Senate candidate Jon Keyser’s used the opportunity to send a news release bashing Bennet on foreign policy. GOP party spokesman Kyle Kohli echoed the criticism.
“It definitely shows that Democrats are concerned about this seat,” he said.
Here’s a look at the stations that have reported Bennet ads to the Federal Communications Commission:
Two years ago, incumbent Democratic Sen. Mark Udall began advertising on April 23 and ran TV spots through Election Day save for a couple of weeks in June. His opponent Republican Cory Gardner – the eventual winner of the contest – ran TV ads from May 26 through Election Day.

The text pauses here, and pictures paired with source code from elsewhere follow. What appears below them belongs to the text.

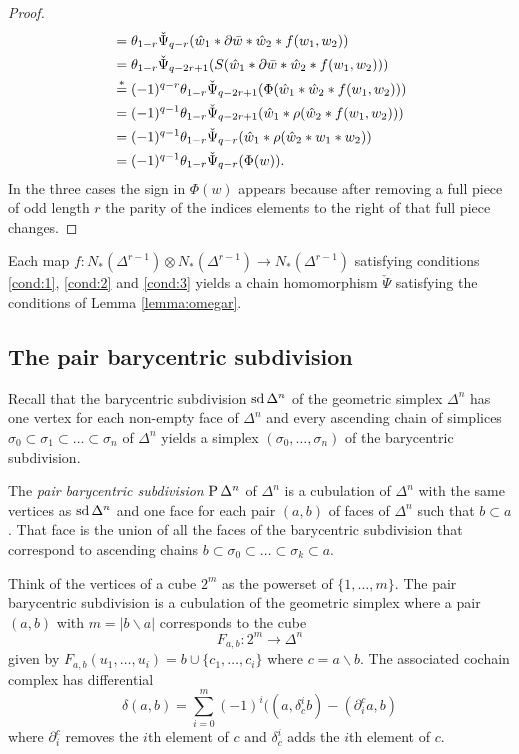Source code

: \begin{proof}
\begin{align*}
		&= \theta_{1-r}\check{\Psi}_{q-r}(\hat{w}_1*\partial\bar{w}*\hat{w}_2*f(w_1,w_2)) \\
		&= \theta_{1-r}\check{\Psi}_{q-2r+1}(S(\hat{w}_1*\partial\bar{w}*\hat{w}_2*f(w_1,w_2)))\\
	    &\overset{*}{=} (-1)^{q-r} \theta_{1-r}\check{\Psi}_{q-2r+1}(\Phi(\hat{w}_1*\hat{w}_2*f(w_1,w_2))) \\
		&= (-1)^{q-1} \theta_{1-r}\check{\Psi}_{q-2r+1}(\hat{w}_1*\rho(\hat{w}_2*f(w_1,w_2)))\\
		&= (-1)^{q-1} \theta_{1-r}\check{\Psi}_{q-r}(\hat{w}_1*\rho(\hat{w}_2*w_1*w_2))\\
		&= (-1)^{q-1}\theta_{1-r}\check{\Psi}_{q-r}(\Phi(w)). \qedhere
	\end{align*}
In the three cases the sign in $\Phi(w)$ appears because after removing a full piece of odd length $r$ the parity of the indices elements to the right of that full piece changes.
\end{proof}

\begin{corollary} Each map $f\colon N_*(\Delta^{r-1})\otimes N_*(\Delta^{r-1})\to N_*(\Delta^{r-1})$ satisfying conditions \eqref{cond:1}, \eqref{cond:2} and \eqref{cond:3} yields a chain homomorphism $\check{\Psi}$ satisfying the conditions of Lemma \ref{lemma:omegar}.
\end{corollary}

\subsection{The pair barycentric subdivision} Recall that the barycentric subdivision $\operatorname{sd} \Delta^n$ of the geometric simplex $\Delta^n$ has one vertex for each non-empty face of $\Delta^n$ and every ascending chain of simplices $\sigma_0\subset \sigma_1\subset\ldots \subset \sigma_n$ of $\Delta^n$ yields a simplex $(\sigma_0,\ldots,\sigma_n)$ of the barycentric subdivision. 

The \emph{pair barycentric subdivision} $\operatorname{P} \Delta^n$ of $\Delta^n$ is a cubulation of $\Delta^n$ with the same vertices as $\operatorname{sd} \Delta^n$ and one face for each pair $(a,b)$ of faces of $\Delta^n$ such that $b\subset a$. That face is the union of all the faces of the barycentric subdivision that correspond to ascending chains $b\subset \sigma_0\subset \ldots\subset \sigma_k\subset a$. 

Think of the vertices of a cube $2^m$ as the powerset of $\{1,\ldots,m\}$. The pair barycentric subdivision is a cubulation of the geometric simplex where a pair $(a,b)$ with $m=|b\smallsetminus a|$ corresponds to the cube
\[F_{a,b}\colon 2^{m}\to \Delta^n\]
given by $F_{a,b}(u_1,\ldots,u_i) = b\cup \{c_1,\ldots,c_i\}$ where $c=a\smallsetminus b$. The associated cochain complex has differential
\[\delta(a,b) = \sum_{i=0}^m (-1)^i((a,\delta^i_c b)-(\partial^c_i a,b)\]
where $\partial_i^c$ removes the $i$th element of $c$ and $\delta^i_c$ adds the $i$th element of $c$.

Meanwhile, the Democratic presidential nominee isn’t certain yet. But a super PAC supporting Hillary Clinton is already reserving ad time for the fall.
Priorities USA Action, a PAC that accepts unlimited contributions, originally formed in 2008 to support President Barack Obama’s candidacy. It is now backing former senator and Secretary of State Clinton in her efforts to win the White House.
The PAC reserved nearly 3,000 spots at a cost of nearly $3.6 million at five TV stations in Denver and Colorado Springs. It’s likely that some stations have yet to report reserved time to the FCC.
The Colorado reservations are part of a larger, $70 million buy including the swing states of Ohio, Nevada, New Hampshire, Iowa, Virginia and Florida.
Those ads are scheduled to start in early August and continue through Election Day on Nov. 8.
And the PAC is almost certain to add to those reservations, said spokesman Justin Barasky.
“We’ll likely go up during the primary, but it won’t be geared to the primary,” he said. “We intend to spend heavily on radio and other digital."
Barasky said the early contracts allow the PAC to reserve time on popular shows for the fall. Priorities USA is spending $11,000 for 30-second ads on the singing competition The Voice, for example, and up to $15,000 for 30-second ads on Thursday night NFL games.
And the House Majority PAC reserved $681,600 worth of time on three Denver stations for the week before the November election.
Documents filed with the FCC didn’t specify which U.S. House races the ads will target. But incumbent GOP Rep. Mike Coffman is facing a challenge from former state Senate President Morgan Carroll in the 6th Congressional District.
And Democratic state Sen. Gail Schwartz filed papers Thursday with the Federal Election Commission to challenge incumbent Republican Rep. Scott Tipton in the 3rd Congressional District.
Analysis of FCC ad contracts indicates that Democratic campaigns tended to reserve time earlier than Republican campaigns and PACs in 2012 and 2014. While Democrats held early leads, Republican candidates and outside groups ended up spending the most on TV ads in 2014.
Gardner was outspent by Udall in 2014 and faced greater negative TV advertising by outside groups, yet he still managed to defeat the incumbent U.S. senator.